Hi Tim,
Good question, and thanks for getting back to me.
The nice thing about tar is that it is very serial-device optimized. Though that is because of it's Tape ARchive history, it also makes for every efficient operation for the type of work that we do.
Are you sure that zip operates as I described? We've experimented with zip, and doing operations such as appending a file resulted in much more disk utilization than our perl-hack, which simply appends onto the end of the file.
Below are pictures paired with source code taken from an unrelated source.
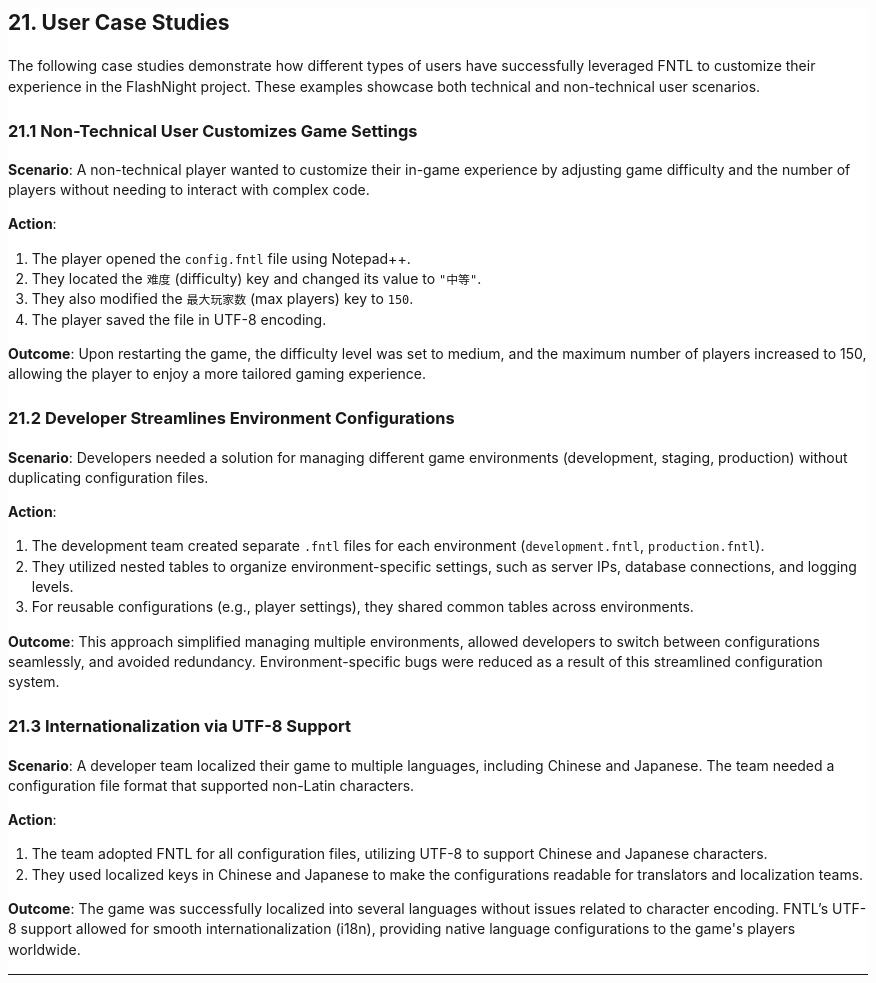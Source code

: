 ## 21. User Case Studies

The following case studies demonstrate how different types of users have successfully leveraged FNTL to customize their experience in the FlashNight project. These examples showcase both technical and non-technical user scenarios.

### 21.1 Non-Technical User Customizes Game Settings

**Scenario**: A non-technical player wanted to customize their in-game experience by adjusting game difficulty and the number of players without needing to interact with complex code.

**Action**:
1. The player opened the `config.fntl` file using Notepad++.
2. They located the `难度` (difficulty) key and changed its value to `"中等"`.
3. They also modified the `最大玩家数` (max players) key to `150`.
4. The player saved the file in UTF-8 encoding.

**Outcome**: Upon restarting the game, the difficulty level was set to medium, and the maximum number of players increased to 150, allowing the player to enjoy a more tailored gaming experience.

### 21.2 Developer Streamlines Environment Configurations

**Scenario**: Developers needed a solution for managing different game environments (development, staging, production) without duplicating configuration files.

**Action**:
1. The development team created separate `.fntl` files for each environment (`development.fntl`, `production.fntl`).
2. They utilized nested tables to organize environment-specific settings, such as server IPs, database connections, and logging levels.
3. For reusable configurations (e.g., player settings), they shared common tables across environments.

**Outcome**: This approach simplified managing multiple environments, allowed developers to switch between configurations seamlessly, and avoided redundancy. Environment-specific bugs were reduced as a result of this streamlined configuration system.

### 21.3 Internationalization via UTF-8 Support

**Scenario**: A developer team localized their game to multiple languages, including Chinese and Japanese. The team needed a configuration file format that supported non-Latin characters.

**Action**:
1. The team adopted FNTL for all configuration files, utilizing UTF-8 to support Chinese and Japanese characters.
2. They used localized keys in Chinese and Japanese to make the configurations readable for translators and localization teams.

**Outcome**: The game was successfully localized into several languages without issues related to character encoding. FNTL’s UTF-8 support allowed for smooth internationalization (i18n), providing native language configurations to the game's players worldwide.

---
I guessed
that zip must be doing more than just appending onto the end of the file.
Thanks,
-Carl
Carl Eklof
President @ Bee Software
address@hidden | p: 424.888.4BEE | f: 801.439.4213 | http://beesw.com/
From: Tim Kientzle <address@hidden>
To: Carl Eklof <address@hidden>
Cc: "address@hidden"
<address@hidden>
Sent: Sunday, October 30, 2011 4:23 PM
Subject: Re: [Bug-tar] Solution to updating compressed archives: Pre-compress files
On Oct 29, 2011, at 10:04 AM, Carl Eklof wrote:
> Problem:
> I frequently run into situations where I need to update archives. I of course also want to conserve space so I use compression. These two desires are not directly supported in the current version of tar.
>
> Solution:
> The solution requires two parts of the code to be modified:
> 1) Compress each file before adding it to the archive.
> 2) Upgrade the tar section of meta about each file in the archive to provide storage space for specifying what compression algorithm/program is used for that file (if any).
Why do you need "tar" to do this?
"zip" does exactly what you describe, and newer Info-Zip versions do a good job of preserving Unix permissions, timestamps, etc.